Task goal: Restate the listing below word for word; no picture is to be carried over.

Given records:
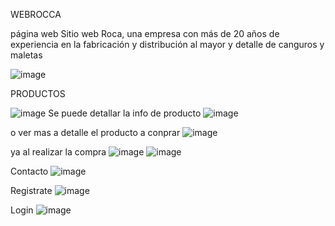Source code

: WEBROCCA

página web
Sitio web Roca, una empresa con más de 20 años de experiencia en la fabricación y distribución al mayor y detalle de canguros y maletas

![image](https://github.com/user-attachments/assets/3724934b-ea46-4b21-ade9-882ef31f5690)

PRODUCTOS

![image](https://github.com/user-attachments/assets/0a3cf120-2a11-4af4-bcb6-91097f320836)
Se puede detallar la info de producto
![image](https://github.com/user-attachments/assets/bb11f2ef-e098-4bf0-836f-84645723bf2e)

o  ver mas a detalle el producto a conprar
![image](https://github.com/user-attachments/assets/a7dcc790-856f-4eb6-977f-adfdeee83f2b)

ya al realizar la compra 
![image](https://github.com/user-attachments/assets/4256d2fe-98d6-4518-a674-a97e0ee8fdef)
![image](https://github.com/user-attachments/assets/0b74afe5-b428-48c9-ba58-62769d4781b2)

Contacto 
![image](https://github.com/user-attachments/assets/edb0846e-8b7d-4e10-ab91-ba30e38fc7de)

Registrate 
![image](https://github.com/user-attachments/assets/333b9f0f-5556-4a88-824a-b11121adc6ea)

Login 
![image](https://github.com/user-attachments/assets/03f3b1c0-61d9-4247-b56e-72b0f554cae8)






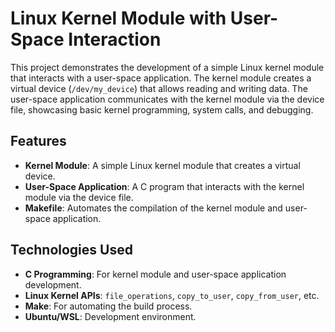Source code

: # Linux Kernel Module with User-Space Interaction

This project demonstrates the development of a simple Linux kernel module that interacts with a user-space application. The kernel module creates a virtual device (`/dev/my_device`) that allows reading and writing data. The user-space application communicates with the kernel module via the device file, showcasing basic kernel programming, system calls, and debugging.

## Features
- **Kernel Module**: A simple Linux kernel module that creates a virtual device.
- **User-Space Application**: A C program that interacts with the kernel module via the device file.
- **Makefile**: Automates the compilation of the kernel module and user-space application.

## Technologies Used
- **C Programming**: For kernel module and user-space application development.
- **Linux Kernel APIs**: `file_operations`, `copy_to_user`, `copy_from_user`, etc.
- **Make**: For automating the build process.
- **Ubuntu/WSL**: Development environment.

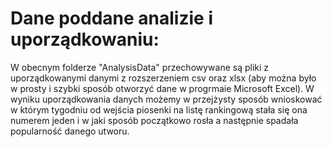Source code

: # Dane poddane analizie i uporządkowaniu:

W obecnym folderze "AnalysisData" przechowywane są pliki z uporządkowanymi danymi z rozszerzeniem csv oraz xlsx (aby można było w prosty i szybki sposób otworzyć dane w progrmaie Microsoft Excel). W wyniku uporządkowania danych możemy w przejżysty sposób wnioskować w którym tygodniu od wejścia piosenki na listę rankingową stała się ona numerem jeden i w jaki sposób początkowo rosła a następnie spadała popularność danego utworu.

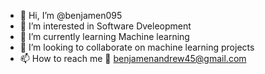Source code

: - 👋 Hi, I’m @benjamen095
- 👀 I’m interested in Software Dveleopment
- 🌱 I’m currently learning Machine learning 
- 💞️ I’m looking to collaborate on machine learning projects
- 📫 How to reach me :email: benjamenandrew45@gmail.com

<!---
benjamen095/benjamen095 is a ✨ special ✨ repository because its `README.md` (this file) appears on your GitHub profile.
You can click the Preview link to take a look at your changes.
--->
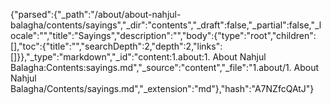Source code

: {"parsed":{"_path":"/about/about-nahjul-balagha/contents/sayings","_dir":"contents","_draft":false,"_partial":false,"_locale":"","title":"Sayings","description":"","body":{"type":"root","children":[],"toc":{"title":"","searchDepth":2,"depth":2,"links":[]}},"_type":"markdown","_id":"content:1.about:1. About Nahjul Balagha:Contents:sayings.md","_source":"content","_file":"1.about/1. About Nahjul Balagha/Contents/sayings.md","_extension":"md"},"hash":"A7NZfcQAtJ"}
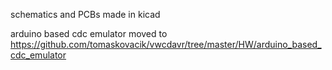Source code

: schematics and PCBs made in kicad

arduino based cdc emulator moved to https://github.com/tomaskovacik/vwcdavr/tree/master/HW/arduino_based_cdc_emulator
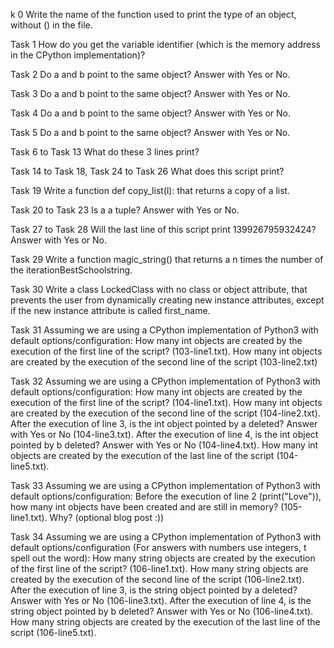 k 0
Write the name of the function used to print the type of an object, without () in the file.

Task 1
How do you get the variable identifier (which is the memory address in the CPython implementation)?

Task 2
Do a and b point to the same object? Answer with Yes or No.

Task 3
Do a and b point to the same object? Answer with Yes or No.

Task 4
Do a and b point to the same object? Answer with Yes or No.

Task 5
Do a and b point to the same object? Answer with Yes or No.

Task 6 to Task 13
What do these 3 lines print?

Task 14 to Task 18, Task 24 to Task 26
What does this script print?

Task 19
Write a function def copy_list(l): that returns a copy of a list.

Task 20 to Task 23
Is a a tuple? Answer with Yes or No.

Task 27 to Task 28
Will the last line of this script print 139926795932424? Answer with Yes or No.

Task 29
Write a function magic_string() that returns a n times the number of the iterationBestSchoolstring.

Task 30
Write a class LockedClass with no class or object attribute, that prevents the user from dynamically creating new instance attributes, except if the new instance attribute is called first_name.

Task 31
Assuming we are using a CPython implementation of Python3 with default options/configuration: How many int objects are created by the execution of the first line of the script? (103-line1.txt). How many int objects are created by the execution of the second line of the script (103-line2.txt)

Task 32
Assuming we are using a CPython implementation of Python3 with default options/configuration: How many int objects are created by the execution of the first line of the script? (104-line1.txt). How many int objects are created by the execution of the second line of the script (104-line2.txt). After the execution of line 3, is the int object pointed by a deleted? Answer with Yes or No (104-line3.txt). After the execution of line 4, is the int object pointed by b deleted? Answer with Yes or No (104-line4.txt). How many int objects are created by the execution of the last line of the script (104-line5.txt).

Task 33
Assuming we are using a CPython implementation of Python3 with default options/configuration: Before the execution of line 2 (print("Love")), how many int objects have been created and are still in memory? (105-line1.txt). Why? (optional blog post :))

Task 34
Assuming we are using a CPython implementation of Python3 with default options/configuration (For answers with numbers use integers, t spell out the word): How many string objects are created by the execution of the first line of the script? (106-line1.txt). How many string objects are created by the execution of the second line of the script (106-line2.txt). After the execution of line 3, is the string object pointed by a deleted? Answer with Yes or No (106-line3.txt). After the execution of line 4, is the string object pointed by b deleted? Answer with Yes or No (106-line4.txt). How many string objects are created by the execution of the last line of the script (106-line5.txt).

Exercise answer:
Source code

: WEBROCCA

página web
Sitio web Roca, una empresa con más de 20 años de experiencia en la fabricación y distribución al mayor y detalle de canguros y maletas

![image](https://github.com/user-attachments/assets/3724934b-ea46-4b21-ade9-882ef31f5690)

PRODUCTOS

![image](https://github.com/user-attachments/assets/0a3cf120-2a11-4af4-bcb6-91097f320836)
Se puede detallar la info de producto
![image](https://github.com/user-attachments/assets/bb11f2ef-e098-4bf0-836f-84645723bf2e)

o  ver mas a detalle el producto a conprar
![image](https://github.com/user-attachments/assets/a7dcc790-856f-4eb6-977f-adfdeee83f2b)

ya al realizar la compra 
![image](https://github.com/user-attachments/assets/4256d2fe-98d6-4518-a674-a97e0ee8fdef)
![image](https://github.com/user-attachments/assets/0b74afe5-b428-48c9-ba58-62769d4781b2)

Contacto 
![image](https://github.com/user-attachments/assets/edb0846e-8b7d-4e10-ab91-ba30e38fc7de)

Registrate 
![image](https://github.com/user-attachments/assets/333b9f0f-5556-4a88-824a-b11121adc6ea)

Login 
![image](https://github.com/user-attachments/assets/03f3b1c0-61d9-4247-b56e-72b0f554cae8)






Source code

: # Linux Kernel Module with User-Space Interaction

This project demonstrates the development of a simple Linux kernel module that interacts with a user-space application. The kernel module creates a virtual device (`/dev/my_device`) that allows reading and writing data. The user-space application communicates with the kernel module via the device file, showcasing basic kernel programming, system calls, and debugging.

## Features
- **Kernel Module**: A simple Linux kernel module that creates a virtual device.
- **User-Space Application**: A C program that interacts with the kernel module via the device file.
- **Makefile**: Automates the compilation of the kernel module and user-space application.

## Technologies Used
- **C Programming**: For kernel module and user-space application development.
- **Linux Kernel APIs**: `file_operations`, `copy_to_user`, `copy_from_user`, etc.
- **Make**: For automating the build process.
- **Ubuntu/WSL**: Development environment.

Source code

: # Dane poddane analizie i uporządkowaniu:

W obecnym folderze "AnalysisData" przechowywane są pliki z uporządkowanymi danymi z rozszerzeniem csv oraz xlsx (aby można było w prosty i szybki sposób otworzyć dane w progrmaie Microsoft Excel). W wyniku uporządkowania danych możemy w przejżysty sposób wnioskować w którym tygodniu od wejścia piosenki na listę rankingową stała się ona numerem jeden i w jaki sposób początkowo rosła a następnie spadała popularność danego utworu.

Source code

: - 👋 Hi, I’m @benjamen095
- 👀 I’m interested in Software Dveleopment
- 🌱 I’m currently learning Machine learning 
- 💞️ I’m looking to collaborate on machine learning projects
- 📫 How to reach me :email: benjamenandrew45@gmail.com

<!---
benjamen095/benjamen095 is a ✨ special ✨ repository because its `README.md` (this file) appears on your GitHub profile.
You can click the Preview link to take a look at your changes.
--->
Source code

: {"parsed":{"_path":"/about/about-nahjul-balagha/contents/sayings","_dir":"contents","_draft":false,"_partial":false,"_locale":"","title":"Sayings","description":"","body":{"type":"root","children":[],"toc":{"title":"","searchDepth":2,"depth":2,"links":[]}},"_type":"markdown","_id":"content:1.about:1. About Nahjul Balagha:Contents:sayings.md","_source":"content","_file":"1.about/1. About Nahjul Balagha/Contents/sayings.md","_extension":"md"},"hash":"A7NZfcQAtJ"}
Source code

: schematics and PCBs made in kicad

arduino based cdc emulator moved to https://github.com/tomaskovacik/vwcdavr/tree/master/HW/arduino_based_cdc_emulator
 k 0
Write the name of the function used to print the type of an object, without () in the file.

Task 1
How do you get the variable identifier (which is the memory address in the CPython implementation)?

Task 2
Do a and b point to the same object? Answer with Yes or No.

Task 3
Do a and b point to the same object? Answer with Yes or No.

Task 4
Do a and b point to the same object? Answer with Yes or No.

Task 5
Do a and b point to the same object? Answer with Yes or No.

Task 6 to Task 13
What do these 3 lines print?

Task 14 to Task 18, Task 24 to Task 26
What does this script print?

Task 19
Write a function def copy_list(l): that returns a copy of a list.

Task 20 to Task 23
Is a a tuple? Answer with Yes or No.

Task 27 to Task 28
Will the last line of this script print 139926795932424? Answer with Yes or No.

Task 29
Write a function magic_string() that returns a n times the number of the iterationBestSchoolstring.

Task 30
Write a class LockedClass with no class or object attribute, that prevents the user from dynamically creating new instance attributes, except if the new instance attribute is called first_name.

Task 31
Assuming we are using a CPython implementation of Python3 with default options/configuration: How many int objects are created by the execution of the first line of the script? (103-line1.txt). How many int objects are created by the execution of the second line of the script (103-line2.txt)

Task 32
Assuming we are using a CPython implementation of Python3 with default options/configuration: How many int objects are created by the execution of the first line of the script? (104-line1.txt). How many int objects are created by the execution of the second line of the script (104-line2.txt). After the execution of line 3, is the int object pointed by a deleted? Answer with Yes or No (104-line3.txt). After the execution of line 4, is the int object pointed by b deleted? Answer with Yes or No (104-line4.txt). How many int objects are created by the execution of the last line of the script (104-line5.txt).

Task 33
Assuming we are using a CPython implementation of Python3 with default options/configuration: Before the execution of line 2 (print("Love")), how many int objects have been created and are still in memory? (105-line1.txt). Why? (optional blog post :))

Task 34
Assuming we are using a CPython implementation of Python3 with default options/configuration (For answers with numbers use integers, t spell out the word): How many string objects are created by the execution of the first line of the script? (106-line1.txt). How many string objects are created by the execution of the second line of the script (106-line2.txt). After the execution of line 3, is the string object pointed by a deleted? Answer with Yes or No (106-line3.txt). After the execution of line 4, is the string object pointed by b deleted? Answer with Yes or No (106-line4.txt). How many string objects are created by the execution of the last line of the script (106-line5.txt).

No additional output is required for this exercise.